La pace ingiustaLa solitudine di Draghi e l’improvvisa oscillazione di Letta sull’Ucraina

Il segretario del Pd ha detto una frase ambigua sulla fine della guerra, subito dopo spiegata meglio. Ma non è così ingenuo da non sapere di aver servito un assist a Salvini e Conte che vogliono limitare il sostegno del nostro governo a Kiev

Sabato, per qualche ora, è sembrato che pure il politico italiano che, Draghi a parte, ha finora tenuto la posizione più seria e responsabile sulla guerra, cioè Enrico Letta, si fosse affiancato a Salvini e messo a lavorare per Putin, impegnandosi a propiziare una pace che paghi alla Russia e addebiti all’Ucraina quello che l’avvelenatore del Cremlino ritiene il prezzo giusto per la fine dei massacri: il riconoscimento del diritto dei russi sui territori occupati, la neutralizzazione militare dell’Ucraina, la fine delle sanzioni contro Mosca.

Durante un evento elettorale nelle Marche e poi davanti alle telecamere dei tg Letta ha detto: «Una pace non completamente giusta è più giusta della continuazione della guerra». 

È una frase dolente, pronunciata dall’ex presidente bosniaco Alija Izetbegović, quando firmò l’accordo di Dayton del 1995 che pose fine alla guerra salvaguardando formalmente l’unità statale della Bosnia Erzegovina, attraverso l’istituzione di due realtà territoriali interne, quasi indipendenti e a base etnica e l’assegnazione del controllo della metà del territorio dello stato alla Repubblica Srpska guidata dall’efferato Radovan Karadžić, che sarebbe stato in seguito condannato per crimini di guerra e genocidio. 

Ma una frase del genere, pronunciata non dal leader di un popolo oggetto di una campagna genocidaria e costretto, per assenza di alternative, ad accettare una pace ingiusta, ma da un importante dirigente politico di un paese impegnato a fare in modo che all’Ucraina sia risparmiata la resa a Mosca, non poteva che suonare in modo equivoco e rappresentare, per chi ha orecchie per intendere, un riposizionamento del Partito Democratico, in vista del voto parlamentare del prossimo 21 giugno, su di una linea più conciliante con le istanze, per così dire, pacifiste di Giuseppe Conte e di Matteo Salvini.

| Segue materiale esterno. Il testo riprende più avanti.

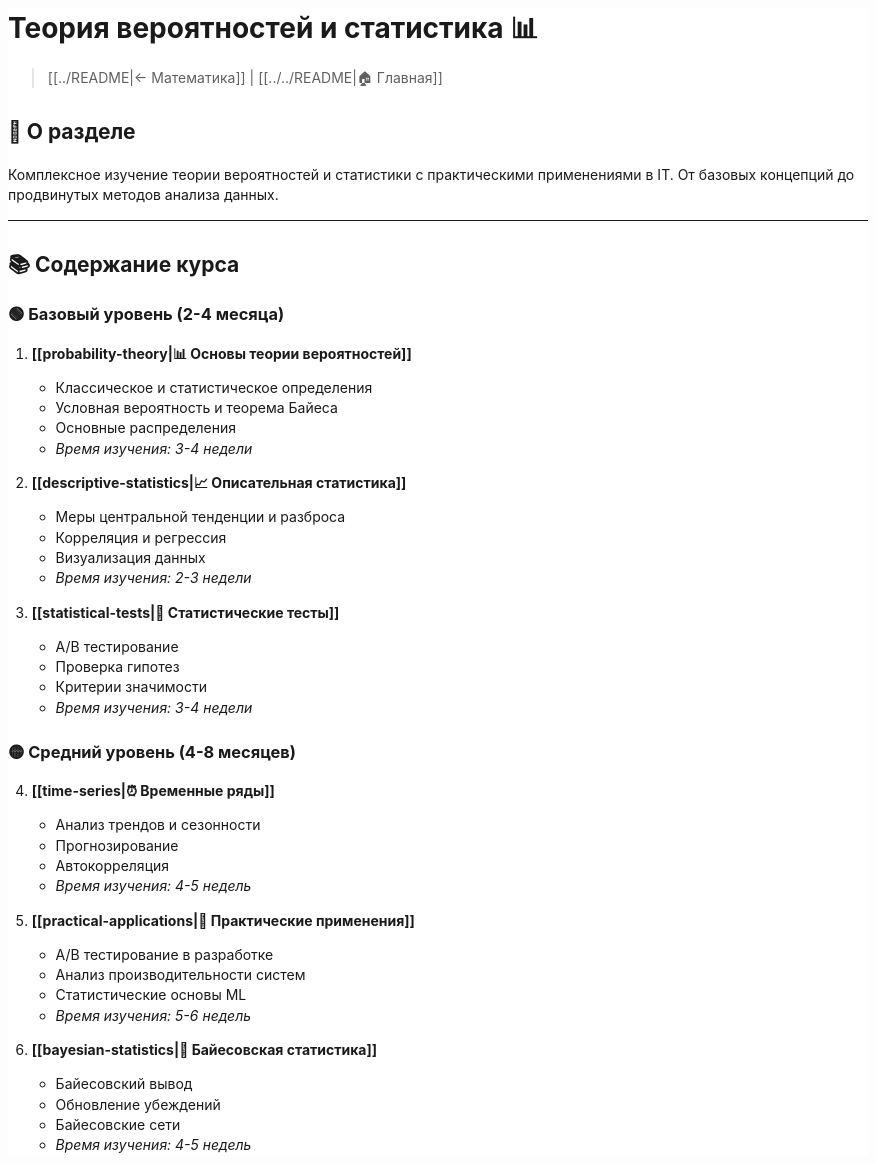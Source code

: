 # Теория вероятностей и статистика 📊

> [[../README|← Математика]] | [[../../README|🏠 Главная]]

## 🎯 О разделе

Комплексное изучение теории вероятностей и статистики с практическими применениями в IT. От базовых концепций до продвинутых методов анализа данных.

---

## 📚 Содержание курса

### 🟢 **Базовый уровень (2-4 месяца)**

1. **[[probability-theory|📊 Основы теории вероятностей]]**
   - Классическое и статистическое определения
   - Условная вероятность и теорема Байеса
   - Основные распределения
   - *Время изучения: 3-4 недели*

2. **[[descriptive-statistics|📈 Описательная статистика]]**
   - Меры центральной тенденции и разброса
   - Корреляция и регрессия
   - Визуализация данных
   - *Время изучения: 2-3 недели*

3. **[[statistical-tests|🧪 Статистические тесты]]**
   - A/B тестирование
   - Проверка гипотез
   - Критерии значимости
   - *Время изучения: 3-4 недели*

### 🟡 **Средний уровень (4-8 месяцев)**

4. **[[time-series|⏰ Временные ряды]]**
   - Анализ трендов и сезонности
   - Прогнозирование
   - Автокорреляция
   - *Время изучения: 4-5 недель*

5. **[[practical-applications|🚀 Практические применения]]**
   - A/B тестирование в разработке
   - Анализ производительности систем
   - Статистические основы ML
   - *Время изучения: 5-6 недель*

6. **[[bayesian-statistics|🔮 Байесовская статистика]]**
   - Байесовский вывод
   - Обновление убеждений
   - Байесовские сети
   - *Время изучения: 4-5 недель*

Istanze, peraltro, che anche nel Pd hanno autorevoli sostenitori e che finora Letta aveva tenuto ai margini, schierando il partito sulla posizione dettata dal capo dell’esecutivo.

Di fronte a questa interpretazione, non malevola, ma addirittura scontata, Letta è poi nuovamente intervenuto per evitare malintesi, ammettendo di avere «sintetizzato eccessivamente la frase del leader bosniaco Izetbegovic» (non l’aveva sintetizzata male, l’aveva usata malissimo) e ribadendo che per il PD non c’è «nessun cambio di linea sul no a Putin e sul sostegno all’Ucraina».

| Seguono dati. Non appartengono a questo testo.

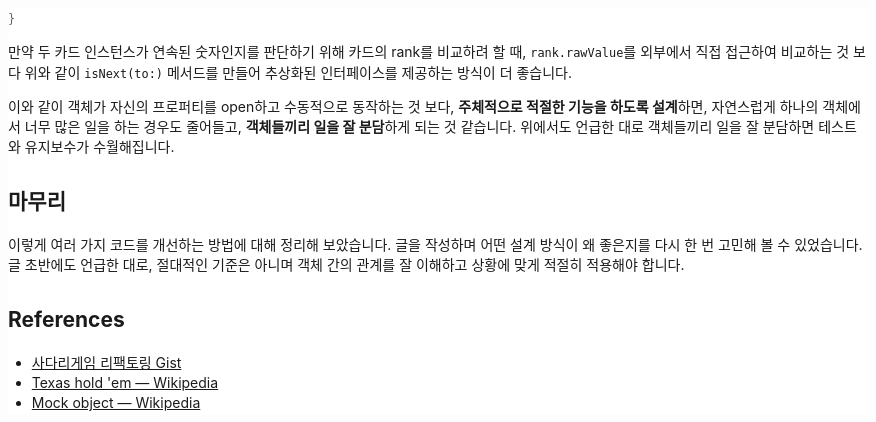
 ```swift
}
```

만약 두 카드 인스턴스가 연속된 숫자인지를 판단하기 위해 카드의 rank를 비교하려 할 때, `rank.rawValue`를 외부에서 직접 접근하여 비교하는 것 보다 위와 같이 `isNext(to:)` 메서드를 만들어 추상화된 인터페이스를 제공하는 방식이 더 좋습니다.

이와 같이 객체가 자신의 프로퍼티를 open하고 수동적으로 동작하는 것 보다, **주체적으로 적절한 기능을 하도록 설계**하면, 자연스럽게 하나의 객체에서 너무 많은 일을 하는 경우도 줄어들고, **객체들끼리 일을 잘 분담**하게 되는 것 같습니다. 위에서도 언급한 대로 객체들끼리 일을 잘 분담하면 테스트와 유지보수가 수월해집니다.

## 마무리

이렇게 여러 가지 코드를 개선하는 방법에 대해 정리해 보았습니다. 글을 작성하며 어떤 설계 방식이 왜 좋은지를 다시 한 번 고민해 볼 수 있었습니다. 글 초반에도 언급한 대로, 절대적인 기준은 아니며 객체 간의 관계를 잘 이해하고 상황에 맞게 적절히 적용해야 합니다.

## References

* [사다리게임 리팩토링 Gist][ladder-game]
* [Texas hold 'em — Wikipedia][texas-holdem]
* [Mock object — Wikipedia][mock-object]

[ladder-game]: https://gist.github.com/godrm/f835c2f682a70be68dfe50af535c882e
[texas-holdem]: https://en.wikipedia.org/wiki/Texas_hold_%27em
[mock-object]: https://en.wikipedia.org/wiki/Mock_object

Letta non è così ingenuo da non sapere che una frase del genere è, più o meno, proprio quel che Conte, Salvini e l’assortito pacifismo rosso-bruno vorrebbero scrivere nella risoluzione parlamentare di impegni al Governo in vista del prossimo vertice europeo. D’altra parte a Letta non può sfuggire che, nella strategia putiniana, l’accomodamento di una pace locale serve alla prosecuzione di un conflitto globale e l’eventuale precedente ucraino non sazierebbe gli appetiti espansionistici di Mosca, ma legittimerebbe nuove e minacciose pretese sul riconoscimento di una più vasta area di influenza.

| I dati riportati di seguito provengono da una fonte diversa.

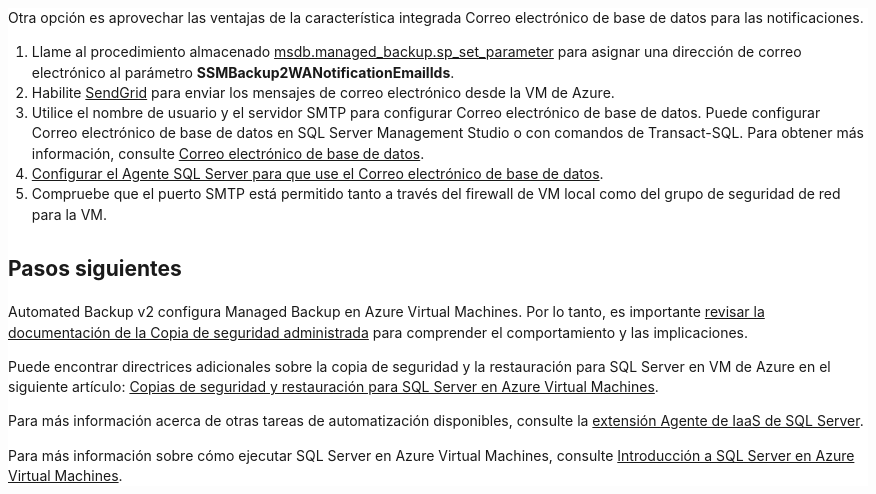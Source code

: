 Otra opción es aprovechar las ventajas de la característica integrada Correo electrónico de base de datos para las notificaciones.

1. Llame al procedimiento almacenado [msdb.managed_backup.sp_set_parameter](https://docs.microsoft.com/sql/relational-databases/system-stored-procedures/managed-backup-sp-set-parameter-transact-sql) para asignar una dirección de correo electrónico al parámetro **SSMBackup2WANotificationEmailIds**. 
1. Habilite [SendGrid](../../../sendgrid-dotnet-how-to-send-email.md) para enviar los mensajes de correo electrónico desde la VM de Azure.
1. Utilice el nombre de usuario y el servidor SMTP para configurar Correo electrónico de base de datos. Puede configurar Correo electrónico de base de datos en SQL Server Management Studio o con comandos de Transact-SQL. Para obtener más información, consulte [Correo electrónico de base de datos](https://docs.microsoft.com/sql/relational-databases/database-mail/database-mail).
1. [Configurar el Agente SQL Server para que use el Correo electrónico de base de datos](https://docs.microsoft.com/sql/relational-databases/database-mail/configure-sql-server-agent-mail-to-use-database-mail).
1. Compruebe que el puerto SMTP está permitido tanto a través del firewall de VM local como del grupo de seguridad de red para la VM.

## <a name="next-steps"></a>Pasos siguientes
Automated Backup v2 configura Managed Backup en Azure Virtual Machines. Por lo tanto, es importante [revisar la documentación de la Copia de seguridad administrada](https://msdn.microsoft.com/library/dn449496.aspx) para comprender el comportamiento y las implicaciones.

Puede encontrar directrices adicionales sobre la copia de seguridad y la restauración para SQL Server en VM de Azure en el siguiente artículo: [Copias de seguridad y restauración para SQL Server en Azure Virtual Machines](virtual-machines-windows-sql-backup-recovery.md).

Para más información acerca de otras tareas de automatización disponibles, consulte la [extensión Agente de IaaS de SQL Server](virtual-machines-windows-sql-server-agent-extension.md).

Para más información sobre cómo ejecutar SQL Server en Azure Virtual Machines, consulte [Introducción a SQL Server en Azure Virtual Machines](virtual-machines-windows-sql-server-iaas-overview.md).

Se le oscillazioni di Letta non significano – e non significano – che è d’accordo con Salvini e Conte, significano che neppure il PD regge una posizione netta come quella di Draghi. E lo si vedrà nella risoluzione che sarà votata tra una quindicina di giorni in Parlamento, in cui – si accettano scommesse – saranno taciuti, cioè convenientemente sbianchettati, i tre principali capisaldi della posizione ripetutamente espressa dal presidente del Consiglio a proposito della guerra di Putin: l’incondizionato sostegno finanziario e militare all’Ucraina come condizione indispensabile per giungere a una trattativa che non sia una resa; l’impegno a isolare politicamente ed economicamente la Russia per tutta la durata della guerra di aggressione; il riconoscimento immediato per l’Ucraina dello status di candidato all’adesione all’Ue.

Draghi è solo e l’isolamento politico di un esecutivo che, a differenza di altri in Europa, non ha oscillato in questi cento giorni tra la nuova solidarietà con l’Ucraina e l’antica connivenza con la Russia, è una notizia decisamente brutta e potenzialmente bruttissima.